«Niente bis», dice Brian Fallon all’inizio del concerto, «ché è stupido scendere dal palco, farsi chiamare e poi risalire per altre due canzoni di fretta». E allora i Gaslight Anthem vanno via dritti per un’ora e mezza sul palco piccolo dell’Alcatraz, neanche troppo pieno: partono tranquilli con Stay Vicious e subito dopo sparano una delle loro cartucce migliori, The ’59 Sound.
Alternano pezzi dell’ultimo album, Get Hurt, a vecchie hit come Old White Lincoln e Stay Lucky. Sinceramente, convincono di più quando spingono sull’acceleratore rispetto ai rockettoni cadenzati anche perché spesso, nonostante le tre-chitarre-tre, mancano di potenza e impatto. Tra i momenti migliori del live, il tributo ai Black Sabbath con War Pigs e una versione intimista di una delle loro canzoni più belle, Great Expectations.

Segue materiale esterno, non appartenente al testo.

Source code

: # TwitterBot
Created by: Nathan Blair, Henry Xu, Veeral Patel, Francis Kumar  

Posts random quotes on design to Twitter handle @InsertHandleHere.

Grandi aspettative sono quelle che i Gaslight Anthem hanno alimentato con i loro primi dischi e che, soprattutto dal vivo, non riescono a soddisfare appieno. Comunque sia, i fan dimostrano il proprio amore verso il gruppo sgolandosi con entrambe le mani rivolte al cielo e gli smartphone in tasca: sono pochissimi i telefonini accesi e, a un certo punto, gli accendini hanno addirittura la meglio.